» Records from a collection
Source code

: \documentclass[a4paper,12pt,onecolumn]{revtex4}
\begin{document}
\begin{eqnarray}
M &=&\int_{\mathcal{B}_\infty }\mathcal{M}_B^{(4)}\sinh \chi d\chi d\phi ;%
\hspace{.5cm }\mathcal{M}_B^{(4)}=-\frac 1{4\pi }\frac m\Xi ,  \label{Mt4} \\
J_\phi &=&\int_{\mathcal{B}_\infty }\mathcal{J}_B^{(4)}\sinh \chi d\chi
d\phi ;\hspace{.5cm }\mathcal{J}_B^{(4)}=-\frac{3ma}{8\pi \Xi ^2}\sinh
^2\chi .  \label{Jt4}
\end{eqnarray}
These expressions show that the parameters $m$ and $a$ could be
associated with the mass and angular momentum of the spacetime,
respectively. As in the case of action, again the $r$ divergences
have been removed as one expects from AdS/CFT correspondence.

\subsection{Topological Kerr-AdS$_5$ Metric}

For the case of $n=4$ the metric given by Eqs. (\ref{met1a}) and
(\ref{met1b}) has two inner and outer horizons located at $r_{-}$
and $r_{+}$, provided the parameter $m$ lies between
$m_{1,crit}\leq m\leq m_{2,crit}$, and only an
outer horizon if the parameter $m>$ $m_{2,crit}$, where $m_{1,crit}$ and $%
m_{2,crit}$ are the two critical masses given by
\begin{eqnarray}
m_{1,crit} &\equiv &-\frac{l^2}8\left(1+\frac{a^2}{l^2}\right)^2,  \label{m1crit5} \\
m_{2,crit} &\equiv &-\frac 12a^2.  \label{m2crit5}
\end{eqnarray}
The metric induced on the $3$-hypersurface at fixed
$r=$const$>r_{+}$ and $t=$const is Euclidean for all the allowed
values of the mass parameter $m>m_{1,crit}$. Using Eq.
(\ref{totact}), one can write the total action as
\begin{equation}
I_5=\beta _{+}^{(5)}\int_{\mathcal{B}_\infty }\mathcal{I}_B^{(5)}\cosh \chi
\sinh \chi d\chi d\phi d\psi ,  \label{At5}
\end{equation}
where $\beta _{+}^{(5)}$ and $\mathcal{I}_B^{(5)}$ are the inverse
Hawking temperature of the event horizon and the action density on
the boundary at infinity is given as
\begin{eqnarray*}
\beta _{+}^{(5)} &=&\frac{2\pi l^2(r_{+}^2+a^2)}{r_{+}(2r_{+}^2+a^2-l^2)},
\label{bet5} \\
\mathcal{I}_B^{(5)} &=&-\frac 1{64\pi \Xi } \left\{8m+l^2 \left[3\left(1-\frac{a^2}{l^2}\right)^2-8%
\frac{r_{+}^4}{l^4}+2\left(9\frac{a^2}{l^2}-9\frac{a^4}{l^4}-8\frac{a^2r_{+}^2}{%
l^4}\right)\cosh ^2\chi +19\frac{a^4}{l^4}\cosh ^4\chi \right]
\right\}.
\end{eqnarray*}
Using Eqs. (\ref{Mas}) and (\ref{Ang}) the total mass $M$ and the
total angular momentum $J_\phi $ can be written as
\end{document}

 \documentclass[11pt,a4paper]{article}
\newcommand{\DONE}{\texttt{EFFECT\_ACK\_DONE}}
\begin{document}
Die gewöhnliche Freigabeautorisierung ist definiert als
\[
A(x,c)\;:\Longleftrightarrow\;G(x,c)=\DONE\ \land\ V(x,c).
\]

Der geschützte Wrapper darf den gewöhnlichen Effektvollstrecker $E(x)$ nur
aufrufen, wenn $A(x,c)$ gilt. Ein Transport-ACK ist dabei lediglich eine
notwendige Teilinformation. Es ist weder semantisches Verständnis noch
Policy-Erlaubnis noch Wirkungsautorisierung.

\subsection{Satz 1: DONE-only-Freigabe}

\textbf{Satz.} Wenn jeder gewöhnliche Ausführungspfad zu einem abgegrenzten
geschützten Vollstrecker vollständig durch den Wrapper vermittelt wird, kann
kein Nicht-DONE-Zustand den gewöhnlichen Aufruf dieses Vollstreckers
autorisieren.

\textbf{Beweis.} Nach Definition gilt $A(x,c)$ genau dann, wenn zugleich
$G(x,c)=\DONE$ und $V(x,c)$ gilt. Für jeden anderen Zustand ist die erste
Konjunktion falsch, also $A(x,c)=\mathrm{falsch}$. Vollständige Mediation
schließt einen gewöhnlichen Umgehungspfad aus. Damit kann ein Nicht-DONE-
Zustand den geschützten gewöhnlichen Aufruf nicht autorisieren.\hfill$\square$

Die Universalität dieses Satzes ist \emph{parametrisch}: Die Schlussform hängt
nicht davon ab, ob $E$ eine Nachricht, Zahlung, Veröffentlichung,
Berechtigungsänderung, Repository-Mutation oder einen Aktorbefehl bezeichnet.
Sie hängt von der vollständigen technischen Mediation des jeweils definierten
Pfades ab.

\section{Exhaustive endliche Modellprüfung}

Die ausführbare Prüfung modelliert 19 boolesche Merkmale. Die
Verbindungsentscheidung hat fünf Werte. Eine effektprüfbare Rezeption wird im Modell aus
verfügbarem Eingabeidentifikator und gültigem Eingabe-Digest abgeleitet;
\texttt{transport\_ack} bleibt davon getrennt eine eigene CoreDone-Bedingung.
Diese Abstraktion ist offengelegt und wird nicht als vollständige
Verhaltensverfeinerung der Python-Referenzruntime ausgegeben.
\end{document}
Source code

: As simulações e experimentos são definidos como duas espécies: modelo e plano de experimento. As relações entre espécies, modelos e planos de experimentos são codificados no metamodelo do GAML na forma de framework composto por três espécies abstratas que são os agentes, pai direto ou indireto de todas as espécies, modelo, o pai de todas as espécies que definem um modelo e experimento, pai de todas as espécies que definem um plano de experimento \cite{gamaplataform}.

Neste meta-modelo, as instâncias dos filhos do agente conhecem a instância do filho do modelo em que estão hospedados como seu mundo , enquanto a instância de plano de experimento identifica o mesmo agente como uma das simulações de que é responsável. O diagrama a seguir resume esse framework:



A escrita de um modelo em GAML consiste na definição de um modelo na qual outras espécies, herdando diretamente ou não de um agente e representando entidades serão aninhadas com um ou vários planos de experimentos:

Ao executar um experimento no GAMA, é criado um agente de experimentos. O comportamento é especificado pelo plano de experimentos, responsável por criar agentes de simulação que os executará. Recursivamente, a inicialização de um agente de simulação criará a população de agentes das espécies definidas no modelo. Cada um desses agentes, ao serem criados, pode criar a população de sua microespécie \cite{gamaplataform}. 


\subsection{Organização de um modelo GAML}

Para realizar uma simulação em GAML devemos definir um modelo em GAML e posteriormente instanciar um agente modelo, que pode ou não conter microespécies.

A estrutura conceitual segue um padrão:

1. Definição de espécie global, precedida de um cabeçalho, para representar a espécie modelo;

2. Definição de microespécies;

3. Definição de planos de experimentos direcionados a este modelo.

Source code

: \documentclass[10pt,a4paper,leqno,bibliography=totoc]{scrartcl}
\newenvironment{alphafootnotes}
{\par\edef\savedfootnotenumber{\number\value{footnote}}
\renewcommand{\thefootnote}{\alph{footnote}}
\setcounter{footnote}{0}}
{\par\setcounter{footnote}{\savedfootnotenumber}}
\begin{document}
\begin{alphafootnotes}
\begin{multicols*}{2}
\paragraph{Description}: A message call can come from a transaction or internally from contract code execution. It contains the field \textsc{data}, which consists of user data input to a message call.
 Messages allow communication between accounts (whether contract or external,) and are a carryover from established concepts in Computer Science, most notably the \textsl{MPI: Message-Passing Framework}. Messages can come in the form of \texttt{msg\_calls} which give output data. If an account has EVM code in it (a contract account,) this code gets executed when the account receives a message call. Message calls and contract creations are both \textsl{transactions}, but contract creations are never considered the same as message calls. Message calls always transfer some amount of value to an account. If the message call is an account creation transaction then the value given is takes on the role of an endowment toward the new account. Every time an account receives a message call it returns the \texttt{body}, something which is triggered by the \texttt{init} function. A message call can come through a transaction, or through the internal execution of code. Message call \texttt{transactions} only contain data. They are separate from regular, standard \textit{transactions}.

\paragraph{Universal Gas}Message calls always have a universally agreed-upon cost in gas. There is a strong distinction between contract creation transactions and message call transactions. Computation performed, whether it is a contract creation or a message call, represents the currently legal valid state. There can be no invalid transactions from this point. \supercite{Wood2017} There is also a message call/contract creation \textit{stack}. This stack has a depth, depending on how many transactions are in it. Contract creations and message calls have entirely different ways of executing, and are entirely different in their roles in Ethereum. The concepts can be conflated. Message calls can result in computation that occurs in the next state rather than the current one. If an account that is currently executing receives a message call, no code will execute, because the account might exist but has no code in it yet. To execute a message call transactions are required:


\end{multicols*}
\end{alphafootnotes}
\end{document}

» TASK GOAL
Using the records above, restate word for word the lines from the one with "1. Definição de" through the one with "to a message call.", both included.

» OUTPUT BELOW
1. Definição de espécie global, precedida de um cabeçalho, para representar a espécie modelo;

2. Definição de microespécies;

3. Definição de planos de experimentos direcionados a este modelo.

Source code

: \documentclass[10pt,a4paper,leqno,bibliography=totoc]{scrartcl}
\newenvironment{alphafootnotes}
{\par\edef\savedfootnotenumber{\number\value{footnote}}
\renewcommand{\thefootnote}{\alph{footnote}}
\setcounter{footnote}{0}}
{\par\setcounter{footnote}{\savedfootnotenumber}}
\begin{document}
\begin{alphafootnotes}
\begin{multicols*}{2}
\paragraph{Description}: A message call can come from a transaction or internally from contract code execution. It contains the field \textsc{data}, which consists of user data input to a message call.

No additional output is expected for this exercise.